While I was struggling with this a very good thing happened. I connected to AOL. There was a homeschooling forum with hundreds of other homeschoolers from all over the country. It was like someone had switched on a bright light for me in the middle of a dark night.
I didn't have to use a set curriculum? My son needed to deschool? Unschooling?
Wait, there are other people who hate Saxon?! And Bob Jones! (This is where I learned about the rascism at BJU. These are the only homeschooling books I ever threw away instead of passing along.)
What I learned was that homeschooling is not a one-size-fits-all kind of endeavor. (Actually, I learned LOTS there, but that was just the most important at that point!) We decided to step back from what we were doing. We put the curriculum on the shelf. I asked my then-nine-year-old daughter what SHE would like to learn about. Boy did she have a list! My son--who was the reason we started homeschooling (that's another post)--was really struggling with wanting to learn anything at all. That struggle didn't magically end when we put those clowns in the trash. But we worked on it. I would like to say he came around quickly, but in truth it took years.
The answer to the "now what?" is that you begin to learn with them. It may go smoothly and within months they're learning Latin, churning butter, sewing their own matching clothes, and flying through Saxon math. Or it may be rough. There might be tears. You might buy something that doesn't work. You might have a child who needs to be motivated to want to get out of bed or do anything but play Legos. You might want to pull out your hair. But you just keep going. Tweak what needs tweaking. Or maybe throw it all in a closet and start over.
You can do it.
5 comments:
Dear Jane,
The ONLY thing that keeps me going are these Lutheran homeschooling blogs.

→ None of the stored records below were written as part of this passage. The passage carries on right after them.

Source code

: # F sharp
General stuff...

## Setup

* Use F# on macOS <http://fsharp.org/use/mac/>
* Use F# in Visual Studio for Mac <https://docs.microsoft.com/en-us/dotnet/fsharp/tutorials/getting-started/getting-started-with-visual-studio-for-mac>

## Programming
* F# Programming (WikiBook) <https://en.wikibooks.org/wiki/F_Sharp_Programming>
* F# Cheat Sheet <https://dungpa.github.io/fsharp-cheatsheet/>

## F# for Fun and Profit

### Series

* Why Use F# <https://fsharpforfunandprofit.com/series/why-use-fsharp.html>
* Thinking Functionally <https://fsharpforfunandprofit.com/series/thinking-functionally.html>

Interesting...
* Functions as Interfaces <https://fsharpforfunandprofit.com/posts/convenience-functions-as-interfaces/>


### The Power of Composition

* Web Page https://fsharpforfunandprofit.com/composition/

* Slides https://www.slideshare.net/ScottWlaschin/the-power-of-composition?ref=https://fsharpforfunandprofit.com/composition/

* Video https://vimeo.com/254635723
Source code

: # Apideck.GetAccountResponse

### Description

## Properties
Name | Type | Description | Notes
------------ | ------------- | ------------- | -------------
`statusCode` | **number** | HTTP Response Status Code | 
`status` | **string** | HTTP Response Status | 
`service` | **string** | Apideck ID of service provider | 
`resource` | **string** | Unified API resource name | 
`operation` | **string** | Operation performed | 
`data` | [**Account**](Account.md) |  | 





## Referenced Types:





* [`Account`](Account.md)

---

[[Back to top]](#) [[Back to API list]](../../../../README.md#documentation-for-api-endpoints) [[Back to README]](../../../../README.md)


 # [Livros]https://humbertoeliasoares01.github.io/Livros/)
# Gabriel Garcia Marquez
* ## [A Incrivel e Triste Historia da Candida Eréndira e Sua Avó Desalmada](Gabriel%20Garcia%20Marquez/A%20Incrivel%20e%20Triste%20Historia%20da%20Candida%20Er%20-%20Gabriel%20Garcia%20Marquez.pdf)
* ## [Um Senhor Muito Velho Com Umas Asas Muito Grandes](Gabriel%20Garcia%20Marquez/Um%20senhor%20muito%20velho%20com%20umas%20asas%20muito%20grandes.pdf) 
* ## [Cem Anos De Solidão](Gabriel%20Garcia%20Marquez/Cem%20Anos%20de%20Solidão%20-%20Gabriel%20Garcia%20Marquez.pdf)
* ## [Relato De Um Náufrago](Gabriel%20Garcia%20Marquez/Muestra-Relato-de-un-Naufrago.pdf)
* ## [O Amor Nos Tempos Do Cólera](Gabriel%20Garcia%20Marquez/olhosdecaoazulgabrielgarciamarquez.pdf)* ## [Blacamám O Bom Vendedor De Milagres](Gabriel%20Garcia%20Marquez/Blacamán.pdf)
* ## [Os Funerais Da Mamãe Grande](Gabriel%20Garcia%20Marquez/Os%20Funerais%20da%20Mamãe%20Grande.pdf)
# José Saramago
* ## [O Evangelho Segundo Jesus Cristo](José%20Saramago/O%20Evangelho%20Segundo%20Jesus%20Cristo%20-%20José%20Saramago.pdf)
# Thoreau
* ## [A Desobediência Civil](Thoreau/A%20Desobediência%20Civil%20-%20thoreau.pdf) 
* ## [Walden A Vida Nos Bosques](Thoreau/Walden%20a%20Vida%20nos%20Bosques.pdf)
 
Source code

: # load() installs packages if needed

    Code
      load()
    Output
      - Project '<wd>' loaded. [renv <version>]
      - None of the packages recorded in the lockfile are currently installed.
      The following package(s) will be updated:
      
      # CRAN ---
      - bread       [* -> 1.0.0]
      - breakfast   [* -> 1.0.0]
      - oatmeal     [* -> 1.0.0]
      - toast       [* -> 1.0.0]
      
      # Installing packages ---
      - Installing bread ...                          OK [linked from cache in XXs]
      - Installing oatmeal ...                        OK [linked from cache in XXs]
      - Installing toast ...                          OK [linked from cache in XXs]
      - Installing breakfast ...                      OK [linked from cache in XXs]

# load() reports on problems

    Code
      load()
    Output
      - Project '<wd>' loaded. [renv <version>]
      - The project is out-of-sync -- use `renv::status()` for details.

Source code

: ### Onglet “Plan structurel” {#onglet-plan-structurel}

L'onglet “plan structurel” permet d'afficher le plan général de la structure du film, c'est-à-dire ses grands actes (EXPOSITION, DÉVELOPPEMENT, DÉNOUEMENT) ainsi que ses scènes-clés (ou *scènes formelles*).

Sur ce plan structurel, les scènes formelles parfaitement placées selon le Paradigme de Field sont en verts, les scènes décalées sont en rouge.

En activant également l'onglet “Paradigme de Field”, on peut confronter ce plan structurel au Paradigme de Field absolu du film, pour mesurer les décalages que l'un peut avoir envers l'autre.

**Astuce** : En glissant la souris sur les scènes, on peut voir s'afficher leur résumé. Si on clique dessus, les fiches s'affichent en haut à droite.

They help me to be true to myself, among other things.
THANK YOU for your inspiration.
Alex's Grandma
There have been times....when the kids don't get along, or my son couldn't stand the feel of the pencil in his hand (and I didn't think he was ever going to actually write), or I think that five hours alone I might actually get my house to not look like a whirlwind went through a papermill...
But you are right, I can't imagine what it would be like NOT homeschooling...having to get up at 6:30 in the morning and get everyone ready, make sure I am available to pick them up, and not to have the rights to decide what my children should learn and when (because they clearly are not on the typical classroom time schedule, reading at three and four, but struggling with so many other things until much older...and striving to train my daughter's attention so she doesn't feel like she's the flake that I feel like I am).
Anyway...what I apparently erased was that it really is worth it....but sometimes it is hard to remember that.
Now what? Yeah...I sort of asked that. While counting down the days until I could send them off to school. Somehow that date came and went and I never did it though. :)
Oh, I needed to read this today. I had a blow to my mommy-confidence wandering thru a bookstore this weekend and seeing all these workbooks for summer study - most of which had math problems my DD is not even CLOSE to working on.
It can be hard to go against the flow.. so hard to remember that "almost six years old" is still a little tiny child with a whole world of wonder held in her sweet dirt-encrusted fingers. There will be plenty of time for two-digit subtraction (yes, that was in the K-1st Summer Bridge workbook!)
Today, there are holes to be dug, BBC Wild Africa DVD's to watch, Schleich animals to be played with, and lilac trees to climb.